Further, we saw that the datapoint for plastic bags had a high item count. As this is used to calculate the renevue below, we will not alter this item

We've seen that that `item_cnt_day` are of floats, to speed up calculations, we transform them to integers

In [None]:
sales_train.loc[:, 'item_cnt_day'] = sales_train.loc[:, 'item_cnt_day'].astype(np.int32)

# 3 Making the base set

We will here use the trick from the ensembling exercise where we create an outer product of the `item_id` and `shop_id` present in each block.

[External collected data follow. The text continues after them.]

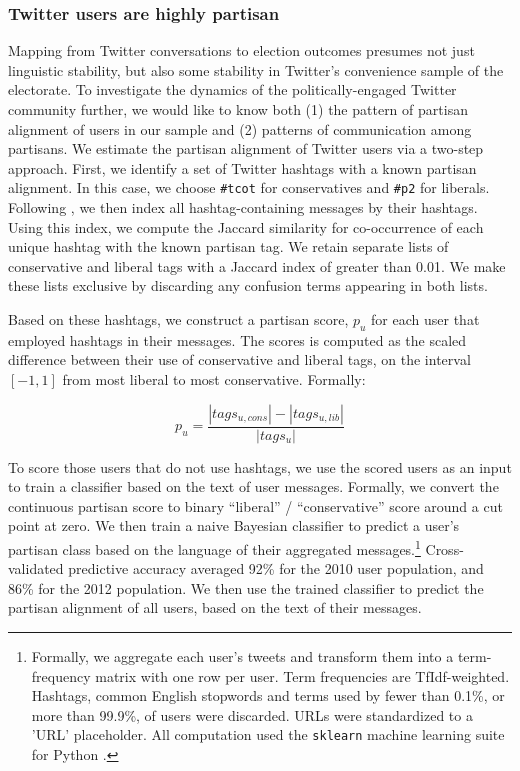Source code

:\documentclass{article}
\begin{document}
\subsubsection{Twitter users are highly partisan}
\label{sec:part-cont-twitt}

Mapping from Twitter conversations to election outcomes presumes not
just linguistic stability, but also some stability in Twitter's
convenience sample of the electorate. To investigate the dynamics of the
politically-engaged Twitter community further, we would like to know
both (1) the pattern of partisan alignment of users in our sample and
(2) patterns of communication among partisans. We estimate the
partisan alignment of Twitter users via a two-step approach. First, we
identify a set of Twitter hashtags with a known partisan alignment. In
this case, we choose \texttt{\#tcot} for conservatives and
\texttt{\#p2} for liberals. Following \cite{conover2011}, we then
index all hashtag-containing messages by their hashtags. Using this
index, we compute the Jaccard similarity for co-occurrence of each
unique hashtag with the known partisan tag. We retain separate lists
of conservative and liberal tags with a Jaccard index of greater than
0.01. We make these lists exclusive by discarding any confusion terms
appearing in both lists.

Based on these hashtags, we construct a partisan score, $p_u$ for each
user that employed hashtags in their messages. The scores is computed
as the scaled difference between their use of conservative and liberal
tags, on the interval $[-1, 1]$ from most liberal to most
conservative. Formally:

 \begin{equation}
   \label{eq:pscore}
   p_u = \frac{\left|tags_{u,cons}\right| - \left|tags_{u, lib}\right|}{\left|tags_u\right|}
 \end{equation}

To score those users that do not use hashtags, we use the scored users
as an input to train a classifier based on the text of user
messages. Formally, we convert the continuous partisan score to binary
``liberal'' / ``conservative'' score around a cut point at zero. We
then train a naive Bayesian classifier to predict a user's
partisan class based on the language of their aggregated
messages.\footnote{Formally, we aggregate each user's tweets and
transform them into a term-frequency matrix with one row per
user. Term frequencies are TfIdf-weighted. Hashtags,
common English stopwords and terms used by fewer than 0.1\%, or more
than 99.9\%, of users were discarded. URLs were standardized to a
'URL' placeholder. All computation used the \texttt{sklearn} machine
learning suite for Python \citep{scikit-learn}.} Cross-validated
predictive accuracy averaged 92\% for the 2010 user population, and
86\% for the 2012 population. We then use the trained classifier to
predict the partisan alignment of all users, based on the text of
their messages.
\end{document}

Recall that we are predicting for the `34`th month

In [None]:
sales_test.loc[:, 'date_block_num'] = 34

In [None]:
data = []
cols = ['date_block_num','shop_id','item_id']

# The training part
for block in sales_train.loc[:,'date_block_num'].unique():
    tmp = sales_train.loc[sales_train.loc[:, 'date_block_num'] == block, cols]
    # NOTE: Here we make an outer product of 'date_block_num','shop_id' and 'item_id'
    data.append(np.array(list(product([block], tmp.loc[:,'shop_id'].unique(), tmp.loc[:,'item_id'].unique()))))
    
# Make a sorted dataset of the list
data = pd.DataFrame(np.vstack(data), columns=cols).sort_values(cols)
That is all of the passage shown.